Which lines of the data below contain "galaxy"? Please show them all.

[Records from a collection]
>>>>

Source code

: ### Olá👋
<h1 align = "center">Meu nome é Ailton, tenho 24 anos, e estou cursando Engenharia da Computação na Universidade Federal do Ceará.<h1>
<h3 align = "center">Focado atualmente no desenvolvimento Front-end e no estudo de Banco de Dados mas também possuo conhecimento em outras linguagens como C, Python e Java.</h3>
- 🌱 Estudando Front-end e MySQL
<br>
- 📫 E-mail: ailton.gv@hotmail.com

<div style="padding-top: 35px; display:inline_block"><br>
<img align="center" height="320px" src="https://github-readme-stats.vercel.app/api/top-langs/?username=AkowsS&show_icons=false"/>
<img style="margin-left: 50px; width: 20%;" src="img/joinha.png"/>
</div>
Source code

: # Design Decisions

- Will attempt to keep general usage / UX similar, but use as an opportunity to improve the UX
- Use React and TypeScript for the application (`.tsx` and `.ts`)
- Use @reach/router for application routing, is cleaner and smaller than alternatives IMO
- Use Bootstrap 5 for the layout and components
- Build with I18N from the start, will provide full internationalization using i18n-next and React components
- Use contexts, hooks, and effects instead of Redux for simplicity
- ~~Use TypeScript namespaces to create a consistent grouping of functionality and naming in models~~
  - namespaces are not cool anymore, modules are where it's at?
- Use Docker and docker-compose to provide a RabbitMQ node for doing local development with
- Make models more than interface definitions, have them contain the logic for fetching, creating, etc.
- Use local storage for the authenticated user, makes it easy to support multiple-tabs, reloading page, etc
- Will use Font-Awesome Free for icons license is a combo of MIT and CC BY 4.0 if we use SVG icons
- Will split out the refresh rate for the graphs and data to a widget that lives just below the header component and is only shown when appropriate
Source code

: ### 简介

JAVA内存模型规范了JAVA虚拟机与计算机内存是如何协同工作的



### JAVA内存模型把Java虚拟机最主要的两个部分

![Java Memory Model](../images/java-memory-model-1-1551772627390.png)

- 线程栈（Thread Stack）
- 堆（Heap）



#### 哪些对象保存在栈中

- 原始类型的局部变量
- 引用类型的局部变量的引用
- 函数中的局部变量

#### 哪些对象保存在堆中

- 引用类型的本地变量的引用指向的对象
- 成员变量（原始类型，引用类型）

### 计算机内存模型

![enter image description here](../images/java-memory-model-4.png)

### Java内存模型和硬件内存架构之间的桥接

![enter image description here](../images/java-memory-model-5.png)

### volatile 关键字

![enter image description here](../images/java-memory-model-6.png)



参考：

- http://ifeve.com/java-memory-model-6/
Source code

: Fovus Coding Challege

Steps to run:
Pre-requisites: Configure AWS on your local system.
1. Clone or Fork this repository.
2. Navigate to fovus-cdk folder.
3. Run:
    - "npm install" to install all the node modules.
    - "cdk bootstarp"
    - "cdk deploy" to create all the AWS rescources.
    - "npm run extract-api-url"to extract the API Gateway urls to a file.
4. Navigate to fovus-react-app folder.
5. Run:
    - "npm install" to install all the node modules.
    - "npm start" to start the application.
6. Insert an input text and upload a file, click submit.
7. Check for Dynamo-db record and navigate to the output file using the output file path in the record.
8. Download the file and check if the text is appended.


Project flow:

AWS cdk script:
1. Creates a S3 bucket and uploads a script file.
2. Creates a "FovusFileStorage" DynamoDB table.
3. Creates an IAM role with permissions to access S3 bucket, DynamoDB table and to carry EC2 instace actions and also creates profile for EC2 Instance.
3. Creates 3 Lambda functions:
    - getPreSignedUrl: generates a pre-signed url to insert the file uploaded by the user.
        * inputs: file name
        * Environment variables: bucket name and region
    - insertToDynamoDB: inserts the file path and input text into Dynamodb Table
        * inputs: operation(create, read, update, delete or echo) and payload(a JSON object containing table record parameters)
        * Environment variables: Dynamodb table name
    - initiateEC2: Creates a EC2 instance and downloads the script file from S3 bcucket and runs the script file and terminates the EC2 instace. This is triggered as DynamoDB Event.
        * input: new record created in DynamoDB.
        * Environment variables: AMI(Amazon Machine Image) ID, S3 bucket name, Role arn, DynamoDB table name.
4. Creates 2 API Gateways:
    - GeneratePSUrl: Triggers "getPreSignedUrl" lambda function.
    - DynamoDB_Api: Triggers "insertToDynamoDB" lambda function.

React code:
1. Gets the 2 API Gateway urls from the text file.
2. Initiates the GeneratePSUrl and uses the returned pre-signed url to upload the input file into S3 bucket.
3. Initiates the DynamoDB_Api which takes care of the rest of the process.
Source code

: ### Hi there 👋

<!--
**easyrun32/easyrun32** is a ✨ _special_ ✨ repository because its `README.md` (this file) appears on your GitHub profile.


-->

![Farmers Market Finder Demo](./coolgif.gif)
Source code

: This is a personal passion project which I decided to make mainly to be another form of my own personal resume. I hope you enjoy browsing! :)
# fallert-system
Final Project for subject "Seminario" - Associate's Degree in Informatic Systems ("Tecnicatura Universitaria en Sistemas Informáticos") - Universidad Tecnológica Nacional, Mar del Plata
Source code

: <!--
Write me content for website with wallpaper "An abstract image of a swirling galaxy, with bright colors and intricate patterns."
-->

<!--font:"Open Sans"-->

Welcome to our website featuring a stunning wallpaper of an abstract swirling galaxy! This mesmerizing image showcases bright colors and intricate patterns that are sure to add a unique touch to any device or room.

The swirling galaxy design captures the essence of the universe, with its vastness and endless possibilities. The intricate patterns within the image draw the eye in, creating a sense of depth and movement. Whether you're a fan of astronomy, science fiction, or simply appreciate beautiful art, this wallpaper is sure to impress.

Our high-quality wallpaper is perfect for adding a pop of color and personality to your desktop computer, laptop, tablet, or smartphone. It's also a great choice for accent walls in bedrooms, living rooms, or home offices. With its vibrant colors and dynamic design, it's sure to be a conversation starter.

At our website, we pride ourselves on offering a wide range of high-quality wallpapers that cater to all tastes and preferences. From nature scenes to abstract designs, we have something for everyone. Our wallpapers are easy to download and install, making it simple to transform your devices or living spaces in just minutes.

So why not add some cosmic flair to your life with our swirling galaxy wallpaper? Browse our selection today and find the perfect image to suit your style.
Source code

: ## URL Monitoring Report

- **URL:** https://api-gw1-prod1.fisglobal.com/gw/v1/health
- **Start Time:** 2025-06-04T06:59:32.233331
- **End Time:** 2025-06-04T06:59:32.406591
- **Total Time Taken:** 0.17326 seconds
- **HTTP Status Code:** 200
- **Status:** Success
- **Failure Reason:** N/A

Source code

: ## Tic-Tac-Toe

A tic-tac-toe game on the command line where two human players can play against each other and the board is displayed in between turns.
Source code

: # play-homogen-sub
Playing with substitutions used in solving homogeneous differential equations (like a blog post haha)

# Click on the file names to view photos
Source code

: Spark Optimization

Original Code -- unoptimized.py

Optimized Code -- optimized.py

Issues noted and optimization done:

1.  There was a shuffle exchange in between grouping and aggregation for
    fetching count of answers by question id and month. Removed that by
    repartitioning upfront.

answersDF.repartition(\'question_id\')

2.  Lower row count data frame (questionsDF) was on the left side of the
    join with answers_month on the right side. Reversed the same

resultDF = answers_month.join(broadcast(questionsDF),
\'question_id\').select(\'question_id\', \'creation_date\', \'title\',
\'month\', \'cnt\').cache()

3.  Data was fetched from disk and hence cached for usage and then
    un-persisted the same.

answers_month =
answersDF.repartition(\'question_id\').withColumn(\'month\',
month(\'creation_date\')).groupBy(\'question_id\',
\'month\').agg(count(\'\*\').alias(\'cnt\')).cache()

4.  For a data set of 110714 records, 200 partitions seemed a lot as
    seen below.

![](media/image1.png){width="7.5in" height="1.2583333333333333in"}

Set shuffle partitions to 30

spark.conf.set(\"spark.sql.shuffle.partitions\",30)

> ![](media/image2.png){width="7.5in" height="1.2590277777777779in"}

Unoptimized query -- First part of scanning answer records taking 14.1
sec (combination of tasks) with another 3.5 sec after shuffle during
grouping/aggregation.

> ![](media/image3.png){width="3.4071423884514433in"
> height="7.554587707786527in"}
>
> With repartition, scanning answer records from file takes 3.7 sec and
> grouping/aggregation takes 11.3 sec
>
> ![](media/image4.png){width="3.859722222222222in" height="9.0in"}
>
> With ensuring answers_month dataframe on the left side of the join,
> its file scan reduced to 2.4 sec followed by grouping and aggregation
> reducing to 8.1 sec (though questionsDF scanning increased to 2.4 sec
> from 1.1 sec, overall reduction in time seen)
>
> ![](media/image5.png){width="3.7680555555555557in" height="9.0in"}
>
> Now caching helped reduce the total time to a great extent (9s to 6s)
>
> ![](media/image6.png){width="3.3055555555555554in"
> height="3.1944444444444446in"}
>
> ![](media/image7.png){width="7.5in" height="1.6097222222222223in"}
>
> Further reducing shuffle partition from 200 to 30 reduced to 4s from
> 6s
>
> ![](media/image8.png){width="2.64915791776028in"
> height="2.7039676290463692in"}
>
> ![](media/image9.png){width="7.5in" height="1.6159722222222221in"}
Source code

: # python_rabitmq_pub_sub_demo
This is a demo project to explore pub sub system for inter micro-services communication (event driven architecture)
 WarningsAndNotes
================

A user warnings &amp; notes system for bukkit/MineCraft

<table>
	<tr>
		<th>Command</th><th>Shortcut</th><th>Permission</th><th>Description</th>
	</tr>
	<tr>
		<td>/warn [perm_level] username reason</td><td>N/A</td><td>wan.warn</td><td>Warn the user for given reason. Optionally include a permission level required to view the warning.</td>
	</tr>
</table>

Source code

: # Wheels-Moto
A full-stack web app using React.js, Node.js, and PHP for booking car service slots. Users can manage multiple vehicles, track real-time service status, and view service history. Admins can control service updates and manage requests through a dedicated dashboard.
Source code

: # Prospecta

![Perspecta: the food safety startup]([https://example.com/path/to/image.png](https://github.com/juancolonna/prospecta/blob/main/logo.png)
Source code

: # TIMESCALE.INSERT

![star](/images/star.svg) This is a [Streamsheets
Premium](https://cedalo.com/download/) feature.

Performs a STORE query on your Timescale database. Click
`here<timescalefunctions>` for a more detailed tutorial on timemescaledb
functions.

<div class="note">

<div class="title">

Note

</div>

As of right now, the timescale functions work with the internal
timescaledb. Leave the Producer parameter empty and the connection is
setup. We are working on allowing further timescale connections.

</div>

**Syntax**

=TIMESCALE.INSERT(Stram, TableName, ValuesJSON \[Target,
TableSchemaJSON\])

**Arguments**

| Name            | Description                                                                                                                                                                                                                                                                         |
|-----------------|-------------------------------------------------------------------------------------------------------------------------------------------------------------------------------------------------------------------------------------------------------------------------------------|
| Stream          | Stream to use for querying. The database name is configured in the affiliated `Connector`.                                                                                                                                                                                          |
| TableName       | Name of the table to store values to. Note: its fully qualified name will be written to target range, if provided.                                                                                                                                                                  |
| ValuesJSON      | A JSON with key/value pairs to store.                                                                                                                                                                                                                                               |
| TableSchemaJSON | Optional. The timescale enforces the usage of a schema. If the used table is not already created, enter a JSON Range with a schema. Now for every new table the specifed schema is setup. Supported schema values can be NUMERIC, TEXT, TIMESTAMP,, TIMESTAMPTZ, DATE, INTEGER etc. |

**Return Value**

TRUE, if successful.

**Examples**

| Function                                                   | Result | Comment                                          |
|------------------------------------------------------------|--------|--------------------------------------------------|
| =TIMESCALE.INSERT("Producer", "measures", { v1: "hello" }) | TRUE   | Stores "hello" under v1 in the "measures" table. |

<<<<

**EXPECTED ANSWER:**
Write me content for website with wallpaper "An abstract image of a swirling galaxy, with bright colors and intricate patterns."
Welcome to our website featuring a stunning wallpaper of an abstract swirling galaxy! This mesmerizing image showcases bright colors and intricate patterns that are sure to add a unique touch to any device or room.
The swirling galaxy design captures the essence of the universe, with its vastness and endless possibilities. The intricate patterns within the image draw the eye in, creating a sense of depth and movement. Whether you're a fan of astronomy, science fiction, or simply appreciate beautiful art, this wallpaper is sure to impress.
So why not add some cosmic flair to your life with our swirling galaxy wallpaper? Browse our selection today and find the perfect image to suit your style.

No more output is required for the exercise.